* **WHAT THE TASK REQUIRES**: Leave out the images and repeat the listing below without a single change.
+===+
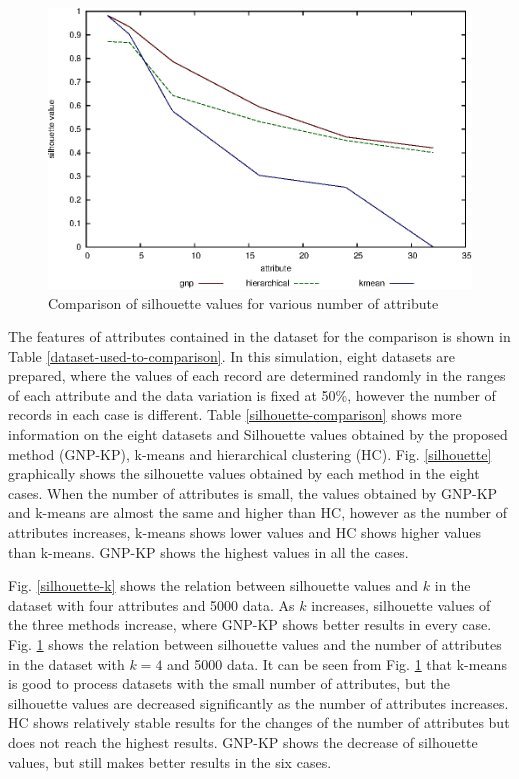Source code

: \documentclass{elsart}
\begin{document}
\begin{figure}
\begin{center}
\includegraphics[width=12cm]{images/silhouette-attribute}
\caption{\label{silhouette-attribute} Comparison of silhouette values for various number of attribute}
\end{center}
\end{figure}

The features of attributes contained in the dataset for the comparison is shown in Table \ref{dataset-used-to-comparison}. 
In this simulation, eight datasets are prepared, where the values of each record are determined randomly in the ranges of each attribute and the data variation is fixed at 50\%, however the number of records in each case is different.
Table \ref{silhouette-comparison} shows more information on the eight datasets and Silhouette values obtained by the proposed method (GNP-KP), k-means and hierarchical clustering (HC). 
Fig. \ref{silhouette} graphically shows the silhouette values obtained by each method in the eight cases. When the number of attributes is small, the values obtained by GNP-KP and k-means are almost the same and higher than HC, however as the number of attributes increases, k-means shows lower values and HC shows higher values than k-means. GNP-KP shows the highest values in all the cases.

Fig. \ref{silhouette-k} shows the relation between silhouette values and $k$ in the dataset with four attributes and 5000 data. As $k$ increases, silhouette values of the three methods increase, where GNP-KP shows better results in every case. Fig. \ref{silhouette-attribute} shows the relation between silhouette values and the number of attributes in the dataset with $k=4$ and 5000 data. It can be seen from Fig. \ref{silhouette-attribute} that k-means is good to process datasets with the small number of attributes, but the silhouette values are decreased significantly as the number of attributes increases. HC shows relatively stable results for the changes of the number of attributes but does not reach the highest results. GNP-KP shows the decrease of silhouette values, but still makes better results in the six cases.
\end{document}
+===+
* **ANSWER**:
Source code

: \documentclass{elsart}
\begin{document}
\begin{figure}
\begin{center}
\includegraphics[width=12cm]{images/silhouette-attribute}
\caption{\label{silhouette-attribute} Comparison of silhouette values for various number of attribute}
\end{center}
\end{figure}

The features of attributes contained in the dataset for the comparison is shown in Table \ref{dataset-used-to-comparison}. 
In this simulation, eight datasets are prepared, where the values of each record are determined randomly in the ranges of each attribute and the data variation is fixed at 50\%, however the number of records in each case is different.
Table \ref{silhouette-comparison} shows more information on the eight datasets and Silhouette values obtained by the proposed method (GNP-KP), k-means and hierarchical clustering (HC). 
Fig. \ref{silhouette} graphically shows the silhouette values obtained by each method in the eight cases. When the number of attributes is small, the values obtained by GNP-KP and k-means are almost the same and higher than HC, however as the number of attributes increases, k-means shows lower values and HC shows higher values than k-means. GNP-KP shows the highest values in all the cases.

Fig. \ref{silhouette-k} shows the relation between silhouette values and $k$ in the dataset with four attributes and 5000 data. As $k$ increases, silhouette values of the three methods increase, where GNP-KP shows better results in every case. Fig. \ref{silhouette-attribute} shows the relation between silhouette values and the number of attributes in the dataset with $k=4$ and 5000 data. It can be seen from Fig. \ref{silhouette-attribute} that k-means is good to process datasets with the small number of attributes, but the silhouette values are decreased significantly as the number of attributes increases. HC shows relatively stable results for the changes of the number of attributes but does not reach the highest results. GNP-KP shows the decrease of silhouette values, but still makes better results in the six cases.
\end{document}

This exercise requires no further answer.